YOUR INSTRUCTIONS = After reading the data below, copy out every line that contains the word "than".
== INPUT RECORDS
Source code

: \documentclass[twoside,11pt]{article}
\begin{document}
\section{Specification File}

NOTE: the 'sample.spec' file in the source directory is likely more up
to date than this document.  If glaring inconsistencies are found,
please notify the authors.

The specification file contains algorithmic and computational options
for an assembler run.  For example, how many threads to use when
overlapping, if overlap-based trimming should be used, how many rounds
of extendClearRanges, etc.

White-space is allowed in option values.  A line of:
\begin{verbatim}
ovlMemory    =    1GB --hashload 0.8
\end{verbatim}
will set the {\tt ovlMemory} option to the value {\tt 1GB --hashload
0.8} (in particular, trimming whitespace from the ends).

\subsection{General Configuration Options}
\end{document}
====
== INPUT RECORDS
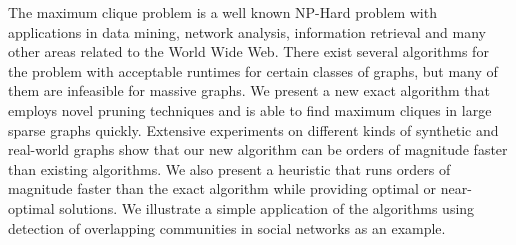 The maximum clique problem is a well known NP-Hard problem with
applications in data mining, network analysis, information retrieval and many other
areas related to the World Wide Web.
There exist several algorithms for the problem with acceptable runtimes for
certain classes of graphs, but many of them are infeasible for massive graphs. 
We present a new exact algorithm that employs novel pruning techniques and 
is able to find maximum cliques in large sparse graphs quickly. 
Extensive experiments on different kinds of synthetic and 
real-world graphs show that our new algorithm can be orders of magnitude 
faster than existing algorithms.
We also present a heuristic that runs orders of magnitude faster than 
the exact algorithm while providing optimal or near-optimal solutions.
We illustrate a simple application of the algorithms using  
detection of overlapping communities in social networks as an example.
====
== INPUT RECORDS
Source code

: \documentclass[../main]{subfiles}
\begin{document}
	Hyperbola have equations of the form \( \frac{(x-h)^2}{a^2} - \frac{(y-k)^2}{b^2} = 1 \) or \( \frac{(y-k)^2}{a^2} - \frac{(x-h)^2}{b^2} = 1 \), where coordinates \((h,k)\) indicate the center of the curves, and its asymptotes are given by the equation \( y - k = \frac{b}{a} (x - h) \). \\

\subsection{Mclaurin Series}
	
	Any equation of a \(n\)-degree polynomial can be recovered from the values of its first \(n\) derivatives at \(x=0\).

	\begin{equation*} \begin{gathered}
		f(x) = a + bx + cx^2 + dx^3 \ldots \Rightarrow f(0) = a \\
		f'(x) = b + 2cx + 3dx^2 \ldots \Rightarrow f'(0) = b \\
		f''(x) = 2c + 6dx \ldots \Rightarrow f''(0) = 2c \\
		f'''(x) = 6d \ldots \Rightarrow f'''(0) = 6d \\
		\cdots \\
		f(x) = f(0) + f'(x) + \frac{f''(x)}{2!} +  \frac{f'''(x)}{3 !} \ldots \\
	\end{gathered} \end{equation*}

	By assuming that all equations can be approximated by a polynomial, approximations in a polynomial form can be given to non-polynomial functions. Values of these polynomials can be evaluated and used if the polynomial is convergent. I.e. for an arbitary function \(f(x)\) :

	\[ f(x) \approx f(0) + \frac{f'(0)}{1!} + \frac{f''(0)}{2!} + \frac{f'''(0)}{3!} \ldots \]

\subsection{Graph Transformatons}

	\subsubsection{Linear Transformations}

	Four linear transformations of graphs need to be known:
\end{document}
====
WRITTEN ANSWER =
to date than this document.  If glaring inconsistencies are found,
faster than existing algorithms.
We also present a heuristic that runs orders of magnitude faster than 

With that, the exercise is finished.